Task material Start Marker
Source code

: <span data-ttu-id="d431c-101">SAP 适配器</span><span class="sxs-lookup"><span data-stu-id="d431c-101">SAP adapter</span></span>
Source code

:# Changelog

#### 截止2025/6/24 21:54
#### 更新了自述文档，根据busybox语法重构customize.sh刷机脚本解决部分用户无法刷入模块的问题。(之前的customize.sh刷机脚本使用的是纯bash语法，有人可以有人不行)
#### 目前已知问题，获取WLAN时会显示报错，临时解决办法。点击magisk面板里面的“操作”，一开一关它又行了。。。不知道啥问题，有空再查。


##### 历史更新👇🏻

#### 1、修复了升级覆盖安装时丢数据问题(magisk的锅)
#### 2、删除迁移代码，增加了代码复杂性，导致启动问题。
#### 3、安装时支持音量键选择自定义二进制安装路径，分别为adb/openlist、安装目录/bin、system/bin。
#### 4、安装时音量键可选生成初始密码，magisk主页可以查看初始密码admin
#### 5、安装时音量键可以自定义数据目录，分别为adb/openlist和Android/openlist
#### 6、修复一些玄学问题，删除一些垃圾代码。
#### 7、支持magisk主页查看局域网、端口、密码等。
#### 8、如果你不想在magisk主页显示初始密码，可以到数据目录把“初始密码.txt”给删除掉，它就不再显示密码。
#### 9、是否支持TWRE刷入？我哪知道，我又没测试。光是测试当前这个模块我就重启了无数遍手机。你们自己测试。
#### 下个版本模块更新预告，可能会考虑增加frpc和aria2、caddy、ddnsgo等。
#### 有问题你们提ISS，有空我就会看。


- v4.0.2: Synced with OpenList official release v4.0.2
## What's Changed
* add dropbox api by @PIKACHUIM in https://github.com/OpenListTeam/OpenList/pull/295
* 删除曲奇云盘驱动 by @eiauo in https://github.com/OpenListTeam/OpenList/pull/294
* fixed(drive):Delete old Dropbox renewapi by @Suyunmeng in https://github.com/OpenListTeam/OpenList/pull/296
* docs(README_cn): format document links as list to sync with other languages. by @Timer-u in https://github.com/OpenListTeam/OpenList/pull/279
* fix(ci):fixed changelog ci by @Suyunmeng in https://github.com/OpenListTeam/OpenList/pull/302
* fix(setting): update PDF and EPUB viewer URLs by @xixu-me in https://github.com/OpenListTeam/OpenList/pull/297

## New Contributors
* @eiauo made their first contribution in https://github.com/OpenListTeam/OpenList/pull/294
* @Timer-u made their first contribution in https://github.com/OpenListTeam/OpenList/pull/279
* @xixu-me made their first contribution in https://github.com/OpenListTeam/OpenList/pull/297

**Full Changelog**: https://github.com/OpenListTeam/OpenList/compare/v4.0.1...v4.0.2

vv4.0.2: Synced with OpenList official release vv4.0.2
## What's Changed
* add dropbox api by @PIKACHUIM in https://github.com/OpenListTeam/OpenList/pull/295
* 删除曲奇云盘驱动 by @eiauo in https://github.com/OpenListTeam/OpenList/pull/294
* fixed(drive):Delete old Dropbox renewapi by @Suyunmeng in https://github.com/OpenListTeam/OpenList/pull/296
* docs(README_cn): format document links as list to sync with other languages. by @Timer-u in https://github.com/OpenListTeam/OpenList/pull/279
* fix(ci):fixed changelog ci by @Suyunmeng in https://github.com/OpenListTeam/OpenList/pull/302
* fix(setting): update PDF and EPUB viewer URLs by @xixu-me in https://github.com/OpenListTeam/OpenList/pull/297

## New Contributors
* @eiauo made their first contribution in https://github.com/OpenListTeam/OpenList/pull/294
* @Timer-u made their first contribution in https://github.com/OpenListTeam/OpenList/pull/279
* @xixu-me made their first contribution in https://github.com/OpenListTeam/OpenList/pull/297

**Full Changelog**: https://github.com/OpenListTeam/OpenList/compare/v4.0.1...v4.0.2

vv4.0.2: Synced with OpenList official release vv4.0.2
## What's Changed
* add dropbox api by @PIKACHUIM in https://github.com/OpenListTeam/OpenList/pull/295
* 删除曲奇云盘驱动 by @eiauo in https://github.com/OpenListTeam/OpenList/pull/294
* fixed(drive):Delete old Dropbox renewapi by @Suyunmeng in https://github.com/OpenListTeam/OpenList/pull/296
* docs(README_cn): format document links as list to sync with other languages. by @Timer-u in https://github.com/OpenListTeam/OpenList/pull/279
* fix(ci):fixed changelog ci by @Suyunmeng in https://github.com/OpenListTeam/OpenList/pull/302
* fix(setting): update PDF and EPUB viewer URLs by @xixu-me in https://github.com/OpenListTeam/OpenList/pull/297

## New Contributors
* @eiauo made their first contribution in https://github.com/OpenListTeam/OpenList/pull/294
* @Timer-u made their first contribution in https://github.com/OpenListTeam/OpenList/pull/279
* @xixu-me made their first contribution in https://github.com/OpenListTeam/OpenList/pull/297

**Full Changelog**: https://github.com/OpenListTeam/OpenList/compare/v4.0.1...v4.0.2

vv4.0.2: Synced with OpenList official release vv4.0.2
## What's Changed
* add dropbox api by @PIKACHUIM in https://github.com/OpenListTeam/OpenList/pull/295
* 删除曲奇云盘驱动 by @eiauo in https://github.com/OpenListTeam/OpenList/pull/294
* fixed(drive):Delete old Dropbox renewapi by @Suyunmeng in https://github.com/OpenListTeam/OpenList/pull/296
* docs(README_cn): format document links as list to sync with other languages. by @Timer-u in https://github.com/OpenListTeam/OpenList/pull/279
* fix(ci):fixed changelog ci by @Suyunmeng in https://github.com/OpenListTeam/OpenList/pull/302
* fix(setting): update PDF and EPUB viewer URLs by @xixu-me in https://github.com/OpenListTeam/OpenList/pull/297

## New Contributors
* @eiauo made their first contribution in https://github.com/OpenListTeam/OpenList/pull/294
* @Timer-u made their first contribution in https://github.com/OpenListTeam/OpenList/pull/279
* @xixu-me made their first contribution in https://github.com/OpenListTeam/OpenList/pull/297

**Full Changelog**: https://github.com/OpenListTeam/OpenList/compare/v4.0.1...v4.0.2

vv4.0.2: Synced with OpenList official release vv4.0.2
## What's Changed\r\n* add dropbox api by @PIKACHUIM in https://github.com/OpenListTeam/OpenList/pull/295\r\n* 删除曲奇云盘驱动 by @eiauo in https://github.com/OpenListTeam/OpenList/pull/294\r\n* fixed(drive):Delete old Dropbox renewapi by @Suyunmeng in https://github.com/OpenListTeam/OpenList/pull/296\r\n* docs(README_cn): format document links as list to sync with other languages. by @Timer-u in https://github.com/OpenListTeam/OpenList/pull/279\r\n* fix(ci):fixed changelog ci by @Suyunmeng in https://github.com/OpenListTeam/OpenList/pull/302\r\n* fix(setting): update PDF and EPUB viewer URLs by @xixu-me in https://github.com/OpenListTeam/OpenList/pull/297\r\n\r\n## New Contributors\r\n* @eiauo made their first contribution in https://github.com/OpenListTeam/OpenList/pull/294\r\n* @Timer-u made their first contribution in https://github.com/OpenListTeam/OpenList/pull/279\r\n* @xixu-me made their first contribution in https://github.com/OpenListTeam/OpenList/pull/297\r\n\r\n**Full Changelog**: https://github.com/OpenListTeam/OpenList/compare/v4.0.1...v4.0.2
Task material End Marker
__Brief__
This calls for repeating all of the records, character for character.

__Your response__
Source code

: <span data-ttu-id="d431c-101">SAP 适配器</span><span class="sxs-lookup"><span data-stu-id="d431c-101">SAP adapter</span></span>
Source code

:# Changelog

#### 截止2025/6/24 21:54
#### 更新了自述文档，根据busybox语法重构customize.sh刷机脚本解决部分用户无法刷入模块的问题。(之前的customize.sh刷机脚本使用的是纯bash语法，有人可以有人不行)
#### 目前已知问题，获取WLAN时会显示报错，临时解决办法。点击magisk面板里面的“操作”，一开一关它又行了。。。不知道啥问题，有空再查。


##### 历史更新👇🏻

#### 1、修复了升级覆盖安装时丢数据问题(magisk的锅)
#### 2、删除迁移代码，增加了代码复杂性，导致启动问题。
#### 3、安装时支持音量键选择自定义二进制安装路径，分别为adb/openlist、安装目录/bin、system/bin。
#### 4、安装时音量键可选生成初始密码，magisk主页可以查看初始密码admin
#### 5、安装时音量键可以自定义数据目录，分别为adb/openlist和Android/openlist
#### 6、修复一些玄学问题，删除一些垃圾代码。
#### 7、支持magisk主页查看局域网、端口、密码等。
#### 8、如果你不想在magisk主页显示初始密码，可以到数据目录把“初始密码.txt”给删除掉，它就不再显示密码。
#### 9、是否支持TWRE刷入？我哪知道，我又没测试。光是测试当前这个模块我就重启了无数遍手机。你们自己测试。
#### 下个版本模块更新预告，可能会考虑增加frpc和aria2、caddy、ddnsgo等。
#### 有问题你们提ISS，有空我就会看。


- v4.0.2: Synced with OpenList official release v4.0.2
## What's Changed
* add dropbox api by @PIKACHUIM in https://github.com/OpenListTeam/OpenList/pull/295
* 删除曲奇云盘驱动 by @eiauo in https://github.com/OpenListTeam/OpenList/pull/294
* fixed(drive):Delete old Dropbox renewapi by @Suyunmeng in https://github.com/OpenListTeam/OpenList/pull/296
* docs(README_cn): format document links as list to sync with other languages. by @Timer-u in https://github.com/OpenListTeam/OpenList/pull/279
* fix(ci):fixed changelog ci by @Suyunmeng in https://github.com/OpenListTeam/OpenList/pull/302
* fix(setting): update PDF and EPUB viewer URLs by @xixu-me in https://github.com/OpenListTeam/OpenList/pull/297

## New Contributors
* @eiauo made their first contribution in https://github.com/OpenListTeam/OpenList/pull/294
* @Timer-u made their first contribution in https://github.com/OpenListTeam/OpenList/pull/279
* @xixu-me made their first contribution in https://github.com/OpenListTeam/OpenList/pull/297

**Full Changelog**: https://github.com/OpenListTeam/OpenList/compare/v4.0.1...v4.0.2

vv4.0.2: Synced with OpenList official release vv4.0.2
## What's Changed
* add dropbox api by @PIKACHUIM in https://github.com/OpenListTeam/OpenList/pull/295
* 删除曲奇云盘驱动 by @eiauo in https://github.com/OpenListTeam/OpenList/pull/294
* fixed(drive):Delete old Dropbox renewapi by @Suyunmeng in https://github.com/OpenListTeam/OpenList/pull/296
* docs(README_cn): format document links as list to sync with other languages. by @Timer-u in https://github.com/OpenListTeam/OpenList/pull/279
* fix(ci):fixed changelog ci by @Suyunmeng in https://github.com/OpenListTeam/OpenList/pull/302
* fix(setting): update PDF and EPUB viewer URLs by @xixu-me in https://github.com/OpenListTeam/OpenList/pull/297

## New Contributors
* @eiauo made their first contribution in https://github.com/OpenListTeam/OpenList/pull/294
* @Timer-u made their first contribution in https://github.com/OpenListTeam/OpenList/pull/279
* @xixu-me made their first contribution in https://github.com/OpenListTeam/OpenList/pull/297

**Full Changelog**: https://github.com/OpenListTeam/OpenList/compare/v4.0.1...v4.0.2

vv4.0.2: Synced with OpenList official release vv4.0.2
## What's Changed
* add dropbox api by @PIKACHUIM in https://github.com/OpenListTeam/OpenList/pull/295
* 删除曲奇云盘驱动 by @eiauo in https://github.com/OpenListTeam/OpenList/pull/294
* fixed(drive):Delete old Dropbox renewapi by @Suyunmeng in https://github.com/OpenListTeam/OpenList/pull/296
* docs(README_cn): format document links as list to sync with other languages. by @Timer-u in https://github.com/OpenListTeam/OpenList/pull/279
* fix(ci):fixed changelog ci by @Suyunmeng in https://github.com/OpenListTeam/OpenList/pull/302
* fix(setting): update PDF and EPUB viewer URLs by @xixu-me in https://github.com/OpenListTeam/OpenList/pull/297

## New Contributors
* @eiauo made their first contribution in https://github.com/OpenListTeam/OpenList/pull/294
* @Timer-u made their first contribution in https://github.com/OpenListTeam/OpenList/pull/279
* @xixu-me made their first contribution in https://github.com/OpenListTeam/OpenList/pull/297

**Full Changelog**: https://github.com/OpenListTeam/OpenList/compare/v4.0.1...v4.0.2

vv4.0.2: Synced with OpenList official release vv4.0.2
## What's Changed
* add dropbox api by @PIKACHUIM in https://github.com/OpenListTeam/OpenList/pull/295
* 删除曲奇云盘驱动 by @eiauo in https://github.com/OpenListTeam/OpenList/pull/294
* fixed(drive):Delete old Dropbox renewapi by @Suyunmeng in https://github.com/OpenListTeam/OpenList/pull/296
* docs(README_cn): format document links as list to sync with other languages. by @Timer-u in https://github.com/OpenListTeam/OpenList/pull/279
* fix(ci):fixed changelog ci by @Suyunmeng in https://github.com/OpenListTeam/OpenList/pull/302
* fix(setting): update PDF and EPUB viewer URLs by @xixu-me in https://github.com/OpenListTeam/OpenList/pull/297

## New Contributors
* @eiauo made their first contribution in https://github.com/OpenListTeam/OpenList/pull/294
* @Timer-u made their first contribution in https://github.com/OpenListTeam/OpenList/pull/279
* @xixu-me made their first contribution in https://github.com/OpenListTeam/OpenList/pull/297

**Full Changelog**: https://github.com/OpenListTeam/OpenList/compare/v4.0.1...v4.0.2

vv4.0.2: Synced with OpenList official release vv4.0.2
## What's Changed\r\n* add dropbox api by @PIKACHUIM in https://github.com/OpenListTeam/OpenList/pull/295\r\n* 删除曲奇云盘驱动 by @eiauo in https://github.com/OpenListTeam/OpenList/pull/294\r\n* fixed(drive):Delete old Dropbox renewapi by @Suyunmeng in https://github.com/OpenListTeam/OpenList/pull/296\r\n* docs(README_cn): format document links as list to sync with other languages. by @Timer-u in https://github.com/OpenListTeam/OpenList/pull/279\r\n* fix(ci):fixed changelog ci by @Suyunmeng in https://github.com/OpenListTeam/OpenList/pull/302\r\n* fix(setting): update PDF and EPUB viewer URLs by @xixu-me in https://github.com/OpenListTeam/OpenList/pull/297\r\n\r\n## New Contributors\r\n* @eiauo made their first contribution in https://github.com/OpenListTeam/OpenList/pull/294\r\n* @Timer-u made their first contribution in https://github.com/OpenListTeam/OpenList/pull/279\r\n* @xixu-me made their first contribution in https://github.com/OpenListTeam/OpenList/pull/297\r\n\r\n**Full Changelog**: https://github.com/OpenListTeam/OpenList/compare/v4.0.1...v4.0.2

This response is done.